Coup-de-cœur de Nicolas LE GOLVAN pour Matin de lumière de Jasmin LIMANS
DISSONANCES #41
« Je ne peux plus dire je » Car je est un mot fou, un moi si usurpable que personne n’y voit jamais larcin. Dire je, c’est se condamner à se faire illico remâcher dans quelques autres milliards de bouches : l’enfer. « Quelqu’un que je connais falsifie ma pensée – parle à ma place » Alors un seul remède : mâcher-marcher sa langue dans un « canto » virgilien, sostenuto.

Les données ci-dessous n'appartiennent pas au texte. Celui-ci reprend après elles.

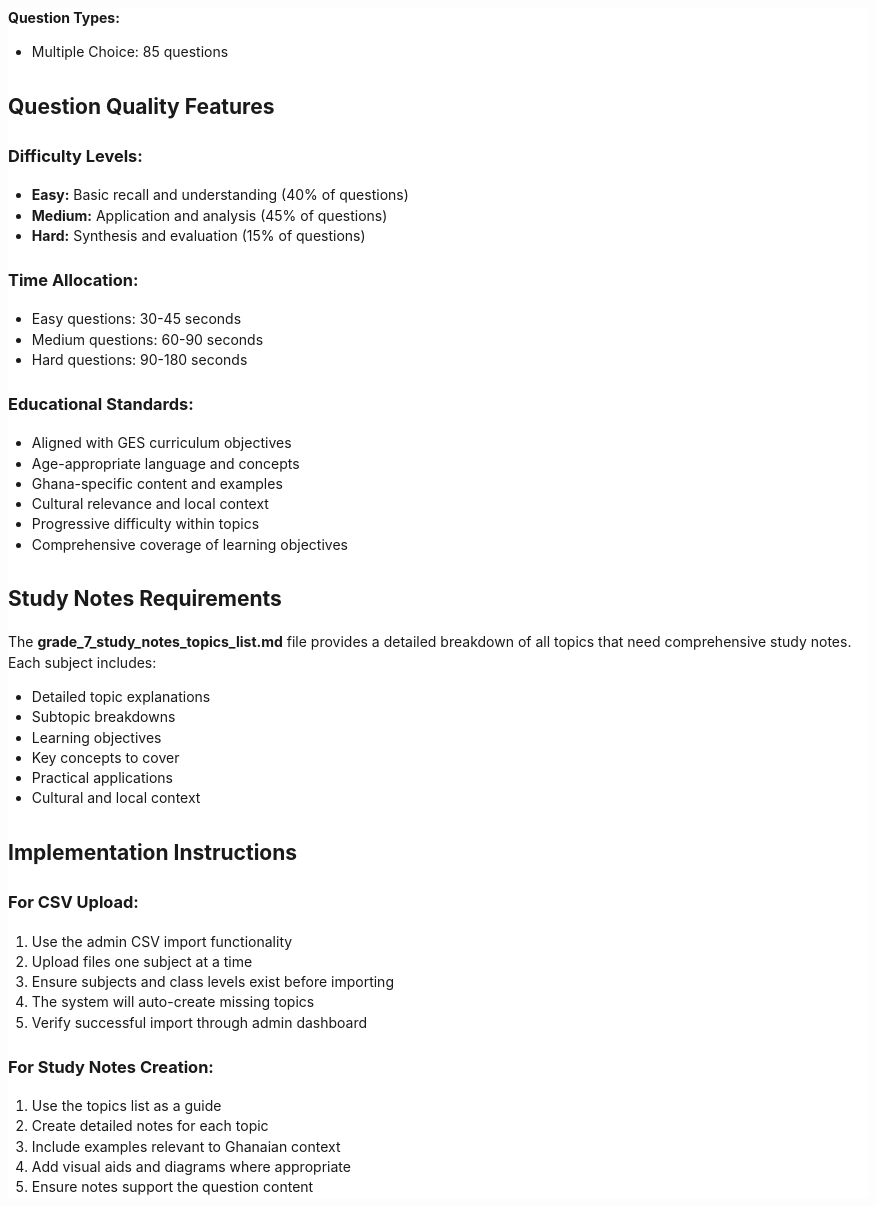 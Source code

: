 
**Question Types:**
- Multiple Choice: 85 questions

## Question Quality Features

### Difficulty Levels:
- **Easy:** Basic recall and understanding (40% of questions)
- **Medium:** Application and analysis (45% of questions)  
- **Hard:** Synthesis and evaluation (15% of questions)

### Time Allocation:
- Easy questions: 30-45 seconds
- Medium questions: 60-90 seconds
- Hard questions: 90-180 seconds

### Educational Standards:
- Aligned with GES curriculum objectives
- Age-appropriate language and concepts
- Ghana-specific content and examples
- Cultural relevance and local context
- Progressive difficulty within topics
- Comprehensive coverage of learning objectives

## Study Notes Requirements

The **grade_7_study_notes_topics_list.md** file provides a detailed breakdown of all topics that need comprehensive study notes. Each subject includes:

- Detailed topic explanations
- Subtopic breakdowns
- Learning objectives
- Key concepts to cover
- Practical applications
- Cultural and local context

## Implementation Instructions

### For CSV Upload:
1. Use the admin CSV import functionality
2. Upload files one subject at a time
3. Ensure subjects and class levels exist before importing
4. The system will auto-create missing topics
5. Verify successful import through admin dashboard

### For Study Notes Creation:
1. Use the topics list as a guide
2. Create detailed notes for each topic
3. Include examples relevant to Ghanaian context
4. Add visual aids and diagrams where appropriate
5. Ensure notes support the question content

Et il est bien question ici d’un chant épique, l_o_n_g, éprouvant, mais pas éthéré : « Nous sommes tous des ombres portées / De la poussière et de l’amour en mouvement / Nous faisons ce que vous faites / Nous perdons notre temps en l’annotant ». Limans nous fait progresser les pieds nus dans la neige, traqués par la violence du je qui se soumet aux ordres de la machine et divague dans cette traversée – une anabase ? – de héros-limite, comme dirait l’autre. Non, je ici n’est pas bavard ; il va, voilà. Il souffle en créateur, s’édifie tout en s’hélicoïdant sur cette crête de soi : « je ne sais pas le ciel mais je sais le ciel que je ne sais pas / Je répète un mouvement dans la neige / Je parle dans mes pas ». Ici, rien n’est sec ni métaphorique : je n’a pas que ça à foutre de se regarder faire, puisque, justement, il est tout à se faire dans un processus sans rampe ni béquille. Un sommet : le passage des « Pendant longtemps » et leur litanie : « Je suis l’homme dégagé du je de l’idée du je dressée dans l’admiration de l’image animée je suis l’acte le passage la maîtrise de la forme je suis l’effort la reptation du nom et sa répétition ». C’est rare de surprendre la langue en train de vêler d’elle-même, indifférente et toute fumante dans un si bel écrin. C’est à y réfléchir longtemps avant de bientôt redire je.